Texas politicians, whether many current occupants of the Legislature, or even more, the past and current governors and the current lieutenant governor, are fond of wanting Washington off Austin's back. After all, our new governor, when he was attorney general, used to brag about waking up and suing Obama, even though he often lost those cases.

But, especially in the current year and current legislature, home-rule cities' attempts to be free from Austin's tyrannical thumb, it's a different story.

Many of us have read the basics, but the Texas Municipal League shows just how bad it is, per Bennett Sandlin, executive director of the Texas Municipal League:
“Every legislative session, bills are introduced to prohibit, limit, or require certain actions by local governments. But this year, legislators have launched an unprecedented assault on the authority to make decisions at the local level.”
The top bill on that list is, of course, a larger-scale response to Denton's ban on fracking. Other legislation specifically addresses fracking. Yet other oil and gas related legislation would ban cities from going beyond the state in pipeline regulations.

Update: Meanwhile, as of April 24, I'm updating this post. It seems the hypocrisy needs to include TML itself, which went "neutral" on the revised version of House Bill 40, which bans local control over fracking.

But there are other fun ones. Doubling down on the "Oprah law" about agricultural defamation a number of years ago, some people in the Lege want to restrict cities' rights to put extra regulation on agricultural products.

Another biggie, about one-third of the way down the page, and of high importance with Indiana and Arkansas' recent Religious Freedom Restoration Act tussles, would prohibit cities from going beyond state law in adopting ordinances that create a protected class or prohibit discrimination on a basis not contained in state laws.

In plain English, no more HERO ordinances if this passes.

Related to that, another one would prohibit cities from enforcing any federal law the state finds in violation of the state constitution. We'll call that the anti-gay marriage services law.

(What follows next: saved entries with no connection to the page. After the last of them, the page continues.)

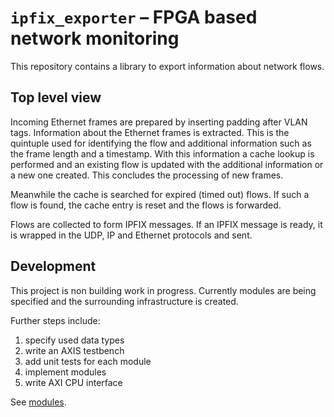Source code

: # `ipfix_exporter` – FPGA based network monitoring
This repository contains a library to export information about network flows.

## Top level view
Incoming Ethernet frames are prepared by inserting padding after VLAN tags.
Information about the Ethernet frames is extracted.
This is the quintuple used for identifying the flow and additional information such as the frame length and a timestamp.
With this information a cache lookup is performed and an existing flow is updated with the additional information or a new one created.
This concludes the processing of new frames.

Meanwhile the cache is searched for expired (timed out) flows.
If such a flow is found, the cache entry is reset and the flows is forwarded.

Flows are collected to form IPFIX messages.
If an IPFIX message is ready, it is wrapped in the UDP, IP and Ethernet protocols and sent.

## Development
This project is non building work in progress.
Currently modules are being specified and the surrounding infrastructure is created.

Further steps include:
1. specify used data types
2. write an AXIS testbench
3. add unit tests for each module
4. implement modules
5. write AXI CPU interface

See [modules](doc/modules.md).
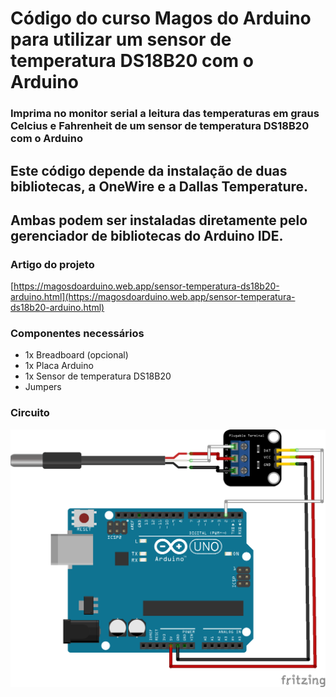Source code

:# Código do curso Magos do Arduino para utilizar um sensor de temperatura DS18B20 com o Arduino

### Imprima no monitor serial a leitura das temperaturas em graus Celcius e Fahrenheit de um sensor de temperatura DS18B20 com o Arduino


## Este código depende da instalação de duas bibliotecas, a OneWire e a Dallas Temperature.
## Ambas podem ser instaladas diretamente pelo gerenciador de bibliotecas do Arduino IDE.

### Artigo do projeto
[https://magosdoarduino.web.app/sensor-temperatura-ds18b20-arduino.html](https://magosdoarduino.web.app/sensor-temperatura-ds18b20-arduino.html)

### Componentes necessários
* 1x Breadboard (opcional)
* 1x Placa Arduino
* 1x Sensor de temperatura DS18B20
* Jumpers

### Circuito
![circuito](imagens/sensor-temperatura-ds18b20-circuito.png)
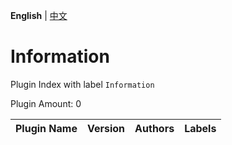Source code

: **English** | [中文](readme-zh_cn.md)

# Information

Plugin Index with label `Information`

Plugin Amount: 0

| Plugin Name | Version | Authors | Labels |
| --- | --- | --- | --- |

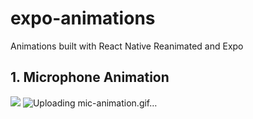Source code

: # expo-animations

Animations built with React Native Reanimated and Expo

## 1. Microphone Animation

![](../../Downloads//mic-animation.gif)
![Uploading mic-animation.gif…]()
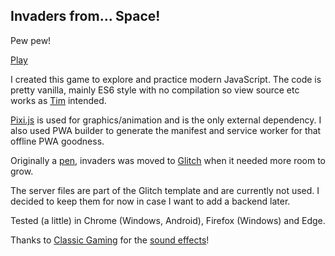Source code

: Invaders from... Space!
-----------------------

Pew pew!

[Play](https://invaders-from-space.glitch.me/)

I created this game to explore and practice modern JavaScript. The code is pretty vanilla, mainly ES6 style with no compilation so view source etc works as [Tim](https://en.wikipedia.org/wiki/Tim_Berners-Lee) intended. 

[Pixi.js](http://www.pixijs.com/) is used for graphics/animation and is the only external dependency. I also used PWA builder to generate the manifest and service worker for that offline PWA goodness.

Originally a [pen](https://codepen.io/joegaffey/pen/KqgGNE), invaders was moved to [Glitch](https://glitch.com/edit/#!/invaders-from-space) when it needed more room to grow.

The server files are part of the Glitch template and are currently not used. I decided to keep them for now in case I want to add a backend later.

Tested (a little) in Chrome (Windows, Android), Firefox (Windows) and Edge.

Thanks to [Classic Gaming](http://www.classicgaming.cc) for the [sound effects](http://www.classicgaming.cc/classics/space-invaders/sounds)!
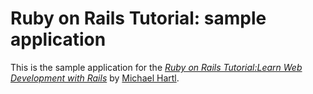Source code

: # Ruby on Rails Tutorial: sample application

This is the sample application for the [*Ruby on Rails Tutorial:Learn Web Development with Rails*](http://www.railstutorial.org/) by [Michael Hartl](http://www.michaelhartl.com/).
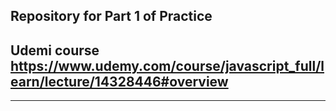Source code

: ## Repository for Part 1 of Practice
## Udemi course https://www.udemy.com/course/javascript_full/learn/lecture/14328446#overview
---

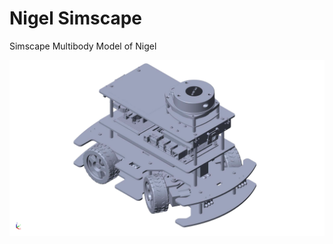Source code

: # Nigel Simscape
Simscape Multibody Model of Nigel

![Nigel Simscape](https://github.com/AutoDRIVE-Ecosystem/Nigel-Simscape/blob/main/Nigel%20Simscape.png)
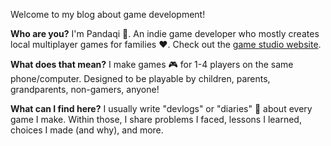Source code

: Welcome to my blog about game development!

**Who are you?** I'm Pandaqi 🐼. An indie game developer who mostly creates local multiplayer games for families ❤️. Check out the [game studio website](https://pandaqi.com).

**What does that mean?** I make games 🎮 for 1-4 players on the same phone/computer. Designed to be playable by children, parents, grandparents, non-gamers, anyone!

**What can I find here?** I usually write "devlogs" or "diaries" 📜 about every game I make. Within those, I share problems I faced, lessons I learned, choices I made (and why), and more.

Sandlin, again, talks about stuff like this:
“Texans want their community to be able to solve its own problems in its own way. When politicians in Austin decry a ‘patchwork’ of local ordinances, they are saying all 26 million Texans must conform to one way of thinking and one way of living dictated by the legislature.  Texans care deeply about their own neighborhood but they aren’t losing sleep over local ordinances in a city 300 miles away.”
And, that's not all.

Other laws, if passed, would:
  • Bar cities keeping their police officers from being immigration cops if the state says they have to.
  • Prevent local regulation of Tasers (Waiting for Taser Open Carry Tarrant County to form)
  • Keep cities from keeping propane tanks off urban property
  • Prohibit cities from enforcing federal firearms laws
And, the winner of the tinfoil hat prize? The Lege wants to ban cities from
Enter(ing) into agreements, contracts, accept money from or grant money to any organization accredited by the United Nations to implement policy that originated in Agenda 21.
That's our Lege!

TML has promised that link will be updated, so you can bookmark it.


Katy Anders said...

Not that it matters for these folks, but passing a law prevents enforcement of any federal law in conflict with the state constitution is... Well, that's not how it works under our system.

I am sure that there are enough lawyers up there in Austin that they know that.

I'll let it slide, though, since the legislature is the only thing standing between us and Shariah Law!

Gadfly said...

Unfortunately, the same Lege would have no problem ushering in Dominionist or Reconstructionist law if it thought it could get away with it!